- What you will do:
Where a line below has the string "Users" in it, include it in the count, and give that count alone.

- Records shown:
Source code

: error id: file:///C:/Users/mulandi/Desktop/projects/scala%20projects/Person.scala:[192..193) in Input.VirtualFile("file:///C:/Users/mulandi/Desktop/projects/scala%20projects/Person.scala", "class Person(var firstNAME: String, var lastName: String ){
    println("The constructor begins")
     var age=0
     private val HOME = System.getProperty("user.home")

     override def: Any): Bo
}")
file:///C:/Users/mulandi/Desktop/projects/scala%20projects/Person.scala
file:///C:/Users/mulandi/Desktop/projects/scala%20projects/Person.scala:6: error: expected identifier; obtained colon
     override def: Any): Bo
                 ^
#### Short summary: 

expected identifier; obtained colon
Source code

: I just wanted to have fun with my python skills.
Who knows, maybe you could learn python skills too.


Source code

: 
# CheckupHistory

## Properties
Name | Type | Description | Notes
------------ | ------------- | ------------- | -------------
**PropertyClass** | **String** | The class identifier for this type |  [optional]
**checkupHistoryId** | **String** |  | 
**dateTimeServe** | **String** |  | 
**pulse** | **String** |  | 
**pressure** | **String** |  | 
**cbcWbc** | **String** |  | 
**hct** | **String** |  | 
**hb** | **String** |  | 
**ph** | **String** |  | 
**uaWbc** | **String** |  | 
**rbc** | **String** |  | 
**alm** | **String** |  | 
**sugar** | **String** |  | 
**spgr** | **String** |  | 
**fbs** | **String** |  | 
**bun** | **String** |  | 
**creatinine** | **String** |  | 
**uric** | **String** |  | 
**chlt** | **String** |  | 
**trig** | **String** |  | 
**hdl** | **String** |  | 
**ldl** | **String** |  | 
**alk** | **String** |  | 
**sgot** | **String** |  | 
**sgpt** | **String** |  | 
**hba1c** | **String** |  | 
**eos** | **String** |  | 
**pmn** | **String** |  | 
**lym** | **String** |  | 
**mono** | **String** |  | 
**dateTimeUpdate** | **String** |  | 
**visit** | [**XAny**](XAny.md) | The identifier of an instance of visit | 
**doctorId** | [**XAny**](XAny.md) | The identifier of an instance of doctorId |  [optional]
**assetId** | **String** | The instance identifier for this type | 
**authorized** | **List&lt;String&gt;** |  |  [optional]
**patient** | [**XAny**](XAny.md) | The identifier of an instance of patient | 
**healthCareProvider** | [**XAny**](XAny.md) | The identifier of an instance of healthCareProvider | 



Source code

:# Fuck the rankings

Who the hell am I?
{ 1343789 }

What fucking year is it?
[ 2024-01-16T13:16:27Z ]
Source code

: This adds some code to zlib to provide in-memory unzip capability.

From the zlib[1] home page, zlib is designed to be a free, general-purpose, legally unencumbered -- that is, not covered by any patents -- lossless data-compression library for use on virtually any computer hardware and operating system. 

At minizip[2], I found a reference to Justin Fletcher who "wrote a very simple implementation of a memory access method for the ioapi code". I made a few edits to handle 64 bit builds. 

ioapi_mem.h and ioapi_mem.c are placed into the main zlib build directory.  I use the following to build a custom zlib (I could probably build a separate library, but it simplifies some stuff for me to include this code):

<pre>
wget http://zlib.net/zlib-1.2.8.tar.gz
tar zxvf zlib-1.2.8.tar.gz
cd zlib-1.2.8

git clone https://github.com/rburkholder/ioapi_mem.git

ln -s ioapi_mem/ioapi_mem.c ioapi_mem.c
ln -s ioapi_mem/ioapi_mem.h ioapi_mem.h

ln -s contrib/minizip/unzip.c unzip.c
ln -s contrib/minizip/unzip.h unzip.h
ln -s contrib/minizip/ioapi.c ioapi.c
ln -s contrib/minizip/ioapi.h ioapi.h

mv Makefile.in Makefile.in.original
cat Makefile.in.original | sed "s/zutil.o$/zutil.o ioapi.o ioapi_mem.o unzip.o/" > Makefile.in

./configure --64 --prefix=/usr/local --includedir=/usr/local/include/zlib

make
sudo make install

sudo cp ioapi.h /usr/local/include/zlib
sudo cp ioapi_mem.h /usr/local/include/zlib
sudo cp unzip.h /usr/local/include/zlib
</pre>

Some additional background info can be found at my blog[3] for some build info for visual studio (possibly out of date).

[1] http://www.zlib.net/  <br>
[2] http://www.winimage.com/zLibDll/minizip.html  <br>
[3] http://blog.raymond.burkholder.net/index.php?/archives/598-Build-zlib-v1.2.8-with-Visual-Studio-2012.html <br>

- Answer to this task:
3